====== Information supplied ======

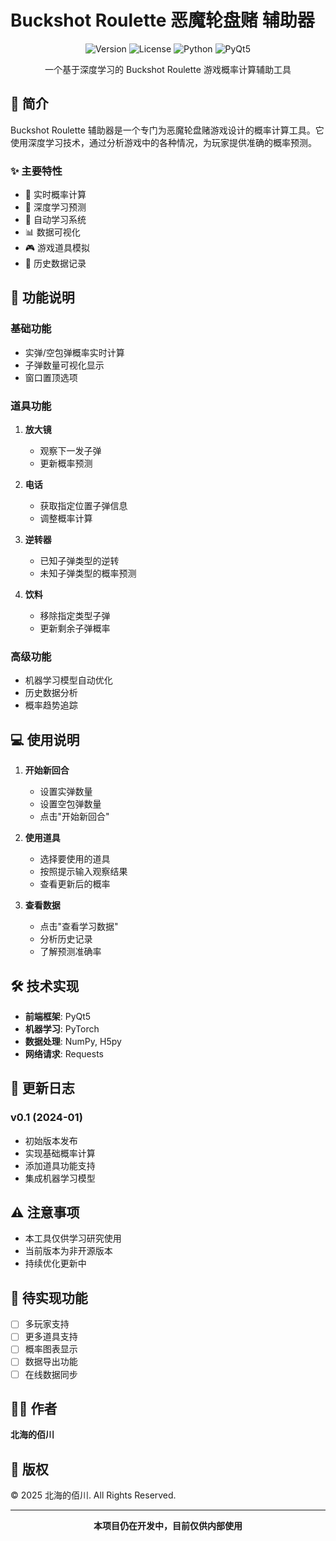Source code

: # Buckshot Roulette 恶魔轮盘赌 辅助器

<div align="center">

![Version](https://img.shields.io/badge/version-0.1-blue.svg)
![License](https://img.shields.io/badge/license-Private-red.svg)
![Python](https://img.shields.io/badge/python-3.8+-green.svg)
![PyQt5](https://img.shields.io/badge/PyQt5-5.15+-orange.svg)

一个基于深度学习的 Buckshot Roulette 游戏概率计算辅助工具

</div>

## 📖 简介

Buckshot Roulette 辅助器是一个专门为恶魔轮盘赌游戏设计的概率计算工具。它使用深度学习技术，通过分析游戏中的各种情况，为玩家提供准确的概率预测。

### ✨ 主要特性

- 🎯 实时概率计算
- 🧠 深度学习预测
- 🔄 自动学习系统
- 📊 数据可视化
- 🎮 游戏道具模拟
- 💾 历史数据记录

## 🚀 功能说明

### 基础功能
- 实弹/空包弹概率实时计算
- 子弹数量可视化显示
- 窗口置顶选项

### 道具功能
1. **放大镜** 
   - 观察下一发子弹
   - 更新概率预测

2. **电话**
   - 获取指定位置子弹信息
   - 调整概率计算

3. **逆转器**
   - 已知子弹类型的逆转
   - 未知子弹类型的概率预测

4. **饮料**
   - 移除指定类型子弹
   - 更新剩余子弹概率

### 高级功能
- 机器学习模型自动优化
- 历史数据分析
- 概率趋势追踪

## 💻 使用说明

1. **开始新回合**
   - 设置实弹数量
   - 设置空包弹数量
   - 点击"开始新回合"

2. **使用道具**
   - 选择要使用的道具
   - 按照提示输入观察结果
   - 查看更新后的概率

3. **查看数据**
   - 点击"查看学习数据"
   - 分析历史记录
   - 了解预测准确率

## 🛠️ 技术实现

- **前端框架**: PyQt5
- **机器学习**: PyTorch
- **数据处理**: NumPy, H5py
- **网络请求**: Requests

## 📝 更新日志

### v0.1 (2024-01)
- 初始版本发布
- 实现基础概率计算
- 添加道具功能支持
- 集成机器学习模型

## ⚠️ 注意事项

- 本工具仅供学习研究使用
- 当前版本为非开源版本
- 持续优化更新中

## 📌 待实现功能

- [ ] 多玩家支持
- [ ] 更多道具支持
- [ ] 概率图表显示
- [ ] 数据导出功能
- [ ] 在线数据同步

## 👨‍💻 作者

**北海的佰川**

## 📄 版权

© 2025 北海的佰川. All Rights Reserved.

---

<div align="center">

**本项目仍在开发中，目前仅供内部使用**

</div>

======
====== Information supplied ======

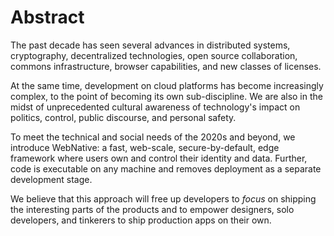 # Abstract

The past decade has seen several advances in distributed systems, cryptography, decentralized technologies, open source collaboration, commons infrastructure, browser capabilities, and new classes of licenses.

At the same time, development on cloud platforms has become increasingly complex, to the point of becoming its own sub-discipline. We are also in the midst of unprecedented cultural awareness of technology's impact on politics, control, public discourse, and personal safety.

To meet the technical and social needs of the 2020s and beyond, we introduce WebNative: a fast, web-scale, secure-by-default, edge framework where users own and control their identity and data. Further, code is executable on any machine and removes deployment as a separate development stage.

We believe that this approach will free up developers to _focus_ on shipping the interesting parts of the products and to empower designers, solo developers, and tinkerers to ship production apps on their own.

======

**Work instruction:**
After locating the line holding "- 实弹/空包弹概率实时计算" above, output exactly that line and every line after it through the line holding "- **机器学习**: PyTorch". Include nothing else.

**Expected answer:**
- 实弹/空包弹概率实时计算
- 子弹数量可视化显示
- 窗口置顶选项

### 道具功能
1. **放大镜** 
   - 观察下一发子弹
   - 更新概率预测

2. **电话**
   - 获取指定位置子弹信息
   - 调整概率计算

3. **逆转器**
   - 已知子弹类型的逆转
   - 未知子弹类型的概率预测

4. **饮料**
   - 移除指定类型子弹
   - 更新剩余子弹概率

### 高级功能
- 机器学习模型自动优化
- 历史数据分析
- 概率趋势追踪

## 💻 使用说明

1. **开始新回合**
   - 设置实弹数量
   - 设置空包弹数量
   - 点击"开始新回合"

2. **使用道具**
   - 选择要使用的道具
   - 按照提示输入观察结果
   - 查看更新后的概率

3. **查看数据**
   - 点击"查看学习数据"
   - 分析历史记录
   - 了解预测准确率

## 🛠️ 技术实现

- **前端框架**: PyQt5
- **机器学习**: PyTorch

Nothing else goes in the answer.